Argentine journalist and anarchist

Teodoro Antillí (1883–1923) was an Argentine anarchist and journalist.

== Early life and career ==

Teodoro Antillí was born in San Pedro, Buenos Aires, on July 27, 1883. In his youth, he worked at the city's civil registry. As a teenager, he clerked for the local police and left the job at age 21 after becoming involved in anarchism. He moved to Buenos Aires and wrote for magazines such as Fray Mocho and Mundo Argentino, and wrote for the libertarian press. When writing for Germinal in 1906, he met Rodolfo González Pacheco, who became a lifelong friend. The pair edited La Campana Nueva the next year. Their anarchist daily La Batalla was short-lived, starting and ending in 1910 with the Argentina Centennial's suppression of anarchism, as the pair were arrested and imprisoned in Ushuaia.

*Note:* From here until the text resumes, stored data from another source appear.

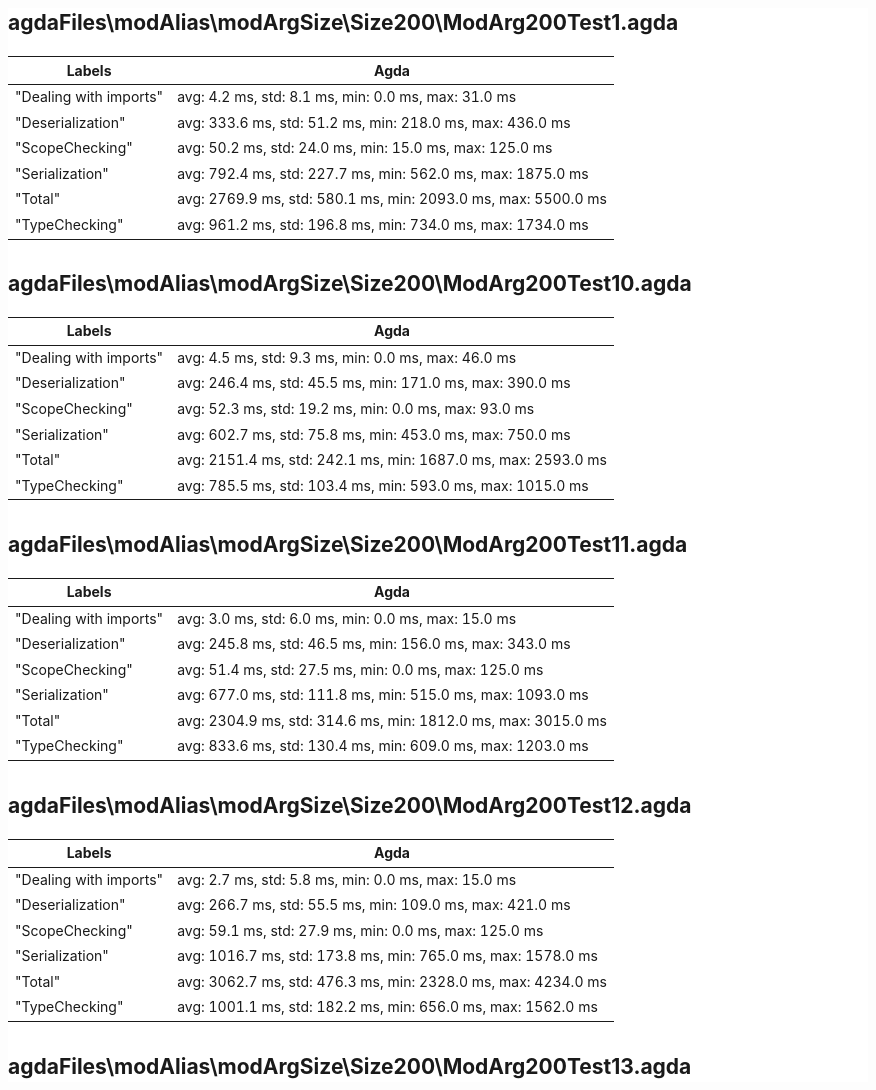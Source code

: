 # 
## agdaFiles\modAlias\modArgSize\Size200\ModArg200Test1.agda

Labels|Agda
---|---
"Dealing with imports"|avg: 4.2 ms, std: 8.1 ms, min: 0.0 ms, max: 31.0 ms
"Deserialization"|avg: 333.6 ms, std: 51.2 ms, min: 218.0 ms, max: 436.0 ms
"ScopeChecking"|avg: 50.2 ms, std: 24.0 ms, min: 15.0 ms, max: 125.0 ms
"Serialization"|avg: 792.4 ms, std: 227.7 ms, min: 562.0 ms, max: 1875.0 ms
"Total"|avg: 2769.9 ms, std: 580.1 ms, min: 2093.0 ms, max: 5500.0 ms
"TypeChecking"|avg: 961.2 ms, std: 196.8 ms, min: 734.0 ms, max: 1734.0 ms

## agdaFiles\modAlias\modArgSize\Size200\ModArg200Test10.agda

Labels|Agda
---|---
"Dealing with imports"|avg: 4.5 ms, std: 9.3 ms, min: 0.0 ms, max: 46.0 ms
"Deserialization"|avg: 246.4 ms, std: 45.5 ms, min: 171.0 ms, max: 390.0 ms
"ScopeChecking"|avg: 52.3 ms, std: 19.2 ms, min: 0.0 ms, max: 93.0 ms
"Serialization"|avg: 602.7 ms, std: 75.8 ms, min: 453.0 ms, max: 750.0 ms
"Total"|avg: 2151.4 ms, std: 242.1 ms, min: 1687.0 ms, max: 2593.0 ms
"TypeChecking"|avg: 785.5 ms, std: 103.4 ms, min: 593.0 ms, max: 1015.0 ms

## agdaFiles\modAlias\modArgSize\Size200\ModArg200Test11.agda

Labels|Agda
---|---
"Dealing with imports"|avg: 3.0 ms, std: 6.0 ms, min: 0.0 ms, max: 15.0 ms
"Deserialization"|avg: 245.8 ms, std: 46.5 ms, min: 156.0 ms, max: 343.0 ms
"ScopeChecking"|avg: 51.4 ms, std: 27.5 ms, min: 0.0 ms, max: 125.0 ms
"Serialization"|avg: 677.0 ms, std: 111.8 ms, min: 515.0 ms, max: 1093.0 ms
"Total"|avg: 2304.9 ms, std: 314.6 ms, min: 1812.0 ms, max: 3015.0 ms
"TypeChecking"|avg: 833.6 ms, std: 130.4 ms, min: 609.0 ms, max: 1203.0 ms

## agdaFiles\modAlias\modArgSize\Size200\ModArg200Test12.agda

Labels|Agda
---|---
"Dealing with imports"|avg: 2.7 ms, std: 5.8 ms, min: 0.0 ms, max: 15.0 ms
"Deserialization"|avg: 266.7 ms, std: 55.5 ms, min: 109.0 ms, max: 421.0 ms
"ScopeChecking"|avg: 59.1 ms, std: 27.9 ms, min: 0.0 ms, max: 125.0 ms
"Serialization"|avg: 1016.7 ms, std: 173.8 ms, min: 765.0 ms, max: 1578.0 ms
"Total"|avg: 3062.7 ms, std: 476.3 ms, min: 2328.0 ms, max: 4234.0 ms
"TypeChecking"|avg: 1001.1 ms, std: 182.2 ms, min: 656.0 ms, max: 1562.0 ms

## agdaFiles\modAlias\modArgSize\Size200\ModArg200Test13.agda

Upon their release, Antillí and Pacheco founded the newspaper Alberdi and, in 1911, the short-lived journal El Manifiesto. While Pacheco was out of the country, Antillí joined the staff of La Protesta and spent three additional years in prison for an article defending Simón Radowitzky. He left La Protesta in 1916 and, with Pacheco back in the country, they unsuccessfully attempted to create La Protesta Humana. Instead they created La Obra, which was originally influenced by the 1917 Russian Revolution but eventually moved away from Bolshevism and refused an "anarcho-Bolshevik" offer to launch a journal together. La Obra was suppressed and shuttered during the January 1919 Tragic Week. Their next anarchist daily, Tribuna Proletaria, was overrun by the anarcho-Bolsheviks by its end in March 1919. Antillí and Pacheco founded El Libertario in 1920 and the anarchist weekly La Antorcha in 1921. The latter veered towards insurrectionary anarchism and Antillí was among its most prolific writers.

Suffering from illness, Antillí returned to his hometown in 1923 where he died on August 8. He was buried beneath an eucalyptus tree. His unpublished articles continued to be printed in La Antorcha after his death. In 1924, Pacheco published his articles from the weekly magazine into a posthumous book, ¡Salud a la Anarquía!